What you return should be the full listing, word for word, without a single image.

Top of Material provided

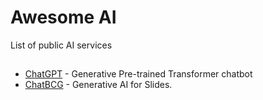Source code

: # Awesome AI
List of public AI services


##
- [ChatGPT](https://chat.openai.com/) - Generative Pre-trained Transformer chatbot
- [ChatBCG](https://www.chatbcg.com/) - Generative AI for Slides.
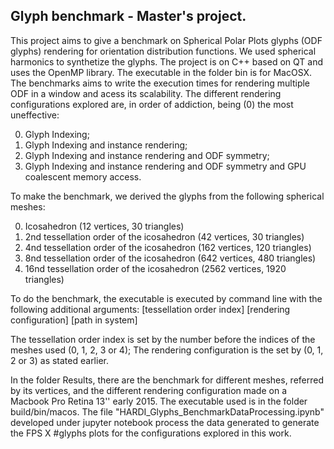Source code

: ## Glyph benchmark - Master's project.

This project aims to give a benchmark on Spherical Polar Plots glyphs (ODF glyphs) rendering for orientation distribution functions. We used spherical harmonics to synthetize the glyphs.
The project is on C++ based on QT and uses the OpenMP library.
The executable in the folder bin is for MacOSX.
The benchmarks aims to write the execution times for rendering multiple ODF in a window and acess its scalability. The different rendering configurations explored are, in order of addiction, being (0) the most uneffective:

0) Glyph Indexing;
1) Glyph Indexing and instance rendering;
2) Glyph Indexing and instance rendering and ODF symmetry;
3) Glyph Indexing and instance rendering and ODF symmetry and GPU coalescent memory access.

To make the benchmark, we derived the glyphs from the following spherical meshes:

0) Icosahedron (12 vertices, 30 triangles)
1) 2nd  tessellation order of the icosahedron (42 vertices, 30 triangles)
2) 4nd  tessellation order of the icosahedron (162 vertices, 120 triangles)
3) 8nd  tessellation order of the icosahedron (642 vertices, 480 triangles)
4) 16nd tessellation order of the icosahedron (2562 vertices, 1920 triangles)

To do the benchmark, the executable is executed by command line with the following additional arguments:
[tessellation order index] [rendering configuration] [path in system]

The tessellation order index is set by the number before the indices of the meshes used (0, 1, 2, 3 or 4);
The rendering configuration is the set by (0, 1, 2 or 3) as stated earlier.

In the folder Results, there are the benchmark for different meshes, referred by its vertices, and the different rendering configuration made on a Macbook Pro Retina 13'' early 2015. The executable used is in the folder build/bin/macos. The file "HARDI_Glyphs_BenchmarkDataProcessing.ipynb" developed under jupyter notebook process the data generated to generate the FPS X #glyphs plots for the configurations explored in this work.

Bottom of Material provided

▶ **Answer space**
Source code

: # Awesome AI
List of public AI services


##
- [ChatGPT](https://chat.openai.com/) - Generative Pre-trained Transformer chatbot
- [ChatBCG](https://www.chatbcg.com/) - Generative AI for Slides.
Source code

: ## Glyph benchmark - Master's project.

This project aims to give a benchmark on Spherical Polar Plots glyphs (ODF glyphs) rendering for orientation distribution functions. We used spherical harmonics to synthetize the glyphs.
The project is on C++ based on QT and uses the OpenMP library.
The executable in the folder bin is for MacOSX.
The benchmarks aims to write the execution times for rendering multiple ODF in a window and acess its scalability. The different rendering configurations explored are, in order of addiction, being (0) the most uneffective:

0) Glyph Indexing;
1) Glyph Indexing and instance rendering;
2) Glyph Indexing and instance rendering and ODF symmetry;
3) Glyph Indexing and instance rendering and ODF symmetry and GPU coalescent memory access.

To make the benchmark, we derived the glyphs from the following spherical meshes:

0) Icosahedron (12 vertices, 30 triangles)
1) 2nd  tessellation order of the icosahedron (42 vertices, 30 triangles)
2) 4nd  tessellation order of the icosahedron (162 vertices, 120 triangles)
3) 8nd  tessellation order of the icosahedron (642 vertices, 480 triangles)
4) 16nd tessellation order of the icosahedron (2562 vertices, 1920 triangles)

To do the benchmark, the executable is executed by command line with the following additional arguments:
[tessellation order index] [rendering configuration] [path in system]

The tessellation order index is set by the number before the indices of the meshes used (0, 1, 2, 3 or 4);
The rendering configuration is the set by (0, 1, 2 or 3) as stated earlier.

In the folder Results, there are the benchmark for different meshes, referred by its vertices, and the different rendering configuration made on a Macbook Pro Retina 13'' early 2015. The executable used is in the folder build/bin/macos. The file "HARDI_Glyphs_BenchmarkDataProcessing.ipynb" developed under jupyter notebook process the data generated to generate the FPS X #glyphs plots for the configurations explored in this work.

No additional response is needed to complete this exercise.